Our capital expenditures depend on our business strategies and reflect our commercial responses to opportunities and trends in our industry. Our actual capital expenditures may differ from our expected capital expenditures if, among other things, we enter into any currently unplanned strategic transactions. Levels of capital spending from one year to the next are also influenced by the nature of the satellite life cycle and by the capital-intensive nature of the satellite industry. For example, we incur significant capital expenditures during the years in which satellites are under construction. We typically procure a new satellite within a timeframe that would allow the satellite to be deployed at least one year prior to the end of the service life of the satellite to be replaced. As a result, we frequently experience significant variances in our capital expenditures from year to year.

Payments for satellites and other property and equipment during the combined nine months ended September 30, 2008 were $115.7 million. Payments for satellites and other property and equipment exclude funds paid for deposits on future satellites and launches that are included as a part of other assets and capitalized as construction progresses.

On May 21, 2008, we successfully launched our Galaxy 18 satellite into orbit. This satellite operates from 123º west longitude and serves programmers, government and corporate broadband customers in the continental United States, Alaska, Hawaii and Puerto Rico. The satellite entered into service during June 2008.

We expect our 2008 total capital expenditures to range from approximately $130 million to $160 million. We intend to fund our capital expenditure requirements through cash on hand, cash provided from operating activities and, if necessary, borrowings under the revolving facilities of our senior secured credit facilities and intercompany borrowings.

Disclosures about Market Risk

See Item 3—Quantitative and Qualitative Disclosures About Market Risk.

Off-Balance Sheet Arrangements

On August 1, 2005, we formed a second joint investment with JSAT International (“JSAT”) that built and launched a Ku-band satellite in December 2007 to operate at 74.05 º west longitude (“Horizons-2”). The Horizons-2 satellite was placed into service in February 2008. The satellite supports digital video, high-definition television and internet protocol-based content distribution networks to broadband Internet and satellite news gathering services in the United States. The total future joint investment in Horizons-2 is expected to be $166.6 million as of September 30, 2008, of which each of the joint venture partners is required to fund their 50% share beginning in March 2008.

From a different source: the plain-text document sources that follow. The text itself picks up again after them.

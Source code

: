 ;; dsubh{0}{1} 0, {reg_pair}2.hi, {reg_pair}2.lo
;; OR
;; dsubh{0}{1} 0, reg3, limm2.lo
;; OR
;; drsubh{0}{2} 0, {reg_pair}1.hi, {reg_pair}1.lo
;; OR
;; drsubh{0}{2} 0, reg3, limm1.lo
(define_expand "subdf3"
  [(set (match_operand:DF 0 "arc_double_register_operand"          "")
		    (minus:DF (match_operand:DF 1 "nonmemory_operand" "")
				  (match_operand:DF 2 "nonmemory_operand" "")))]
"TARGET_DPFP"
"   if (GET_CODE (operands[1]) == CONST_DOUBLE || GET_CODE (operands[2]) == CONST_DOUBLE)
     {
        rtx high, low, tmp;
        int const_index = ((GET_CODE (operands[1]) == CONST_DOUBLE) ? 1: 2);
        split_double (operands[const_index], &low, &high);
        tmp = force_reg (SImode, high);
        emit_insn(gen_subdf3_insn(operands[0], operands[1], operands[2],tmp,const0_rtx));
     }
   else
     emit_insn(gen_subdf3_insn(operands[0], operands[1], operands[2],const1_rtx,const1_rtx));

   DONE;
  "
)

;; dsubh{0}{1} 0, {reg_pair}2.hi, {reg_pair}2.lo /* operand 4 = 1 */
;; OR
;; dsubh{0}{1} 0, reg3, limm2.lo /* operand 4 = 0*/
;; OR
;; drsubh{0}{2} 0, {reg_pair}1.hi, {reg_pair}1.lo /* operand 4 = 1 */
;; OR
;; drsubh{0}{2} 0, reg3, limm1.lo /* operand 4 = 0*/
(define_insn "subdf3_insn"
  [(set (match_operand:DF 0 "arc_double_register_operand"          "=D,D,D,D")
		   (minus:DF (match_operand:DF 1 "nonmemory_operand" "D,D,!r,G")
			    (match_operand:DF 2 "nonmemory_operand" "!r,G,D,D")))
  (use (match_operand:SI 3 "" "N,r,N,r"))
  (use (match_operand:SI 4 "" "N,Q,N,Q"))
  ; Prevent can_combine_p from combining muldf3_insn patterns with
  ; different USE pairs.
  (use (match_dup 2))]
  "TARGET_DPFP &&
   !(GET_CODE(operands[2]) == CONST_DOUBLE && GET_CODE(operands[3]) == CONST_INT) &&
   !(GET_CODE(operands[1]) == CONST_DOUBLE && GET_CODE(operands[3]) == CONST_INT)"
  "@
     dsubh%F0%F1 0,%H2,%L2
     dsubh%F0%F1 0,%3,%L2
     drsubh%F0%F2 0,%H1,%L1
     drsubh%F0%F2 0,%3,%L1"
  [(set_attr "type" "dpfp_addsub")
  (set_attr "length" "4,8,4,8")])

In connection with our investment in Horizons-2, we entered into a capital contribution and subscription agreement in August 2005, which requires us to fund our 50% share of the amounts due under Horizons-2’s loan agreement with a third-party lender. Pursuant to this agreement, we made contributions of $3.6 million and $6.1 million in March 2008 and September 2008, respectively. We have entered into a security and pledge agreement with the lender and pursuant to this agreement, granted a security interest in our contribution obligation to the lender. Therefore, we have recorded this obligation as an indirect guarantee in accordance with Financial Accounting Standards Board (“FASB”) Interpretation No. 45 (as amended), Guarantor’s Accounting and Disclosure Requirements for Guarantees, Including Indirect Guarantees of Indebtedness of Others. We have recorded a liability of $15.3 million and $12.2 million within accrued liabilities as of December 31, 2007 and September 30, 2008, and a liability of $67.7 million and $58.6 million within other long-term liabilities as of December 31, 2007 and September 30, 2008, respectively, in the accompanying condensed consolidated balance sheets.

We do not have any other significant off-balance sheet arrangements that have, or are reasonably likely to have, a current or future material effect on our financial condition, results of operations or liquidity.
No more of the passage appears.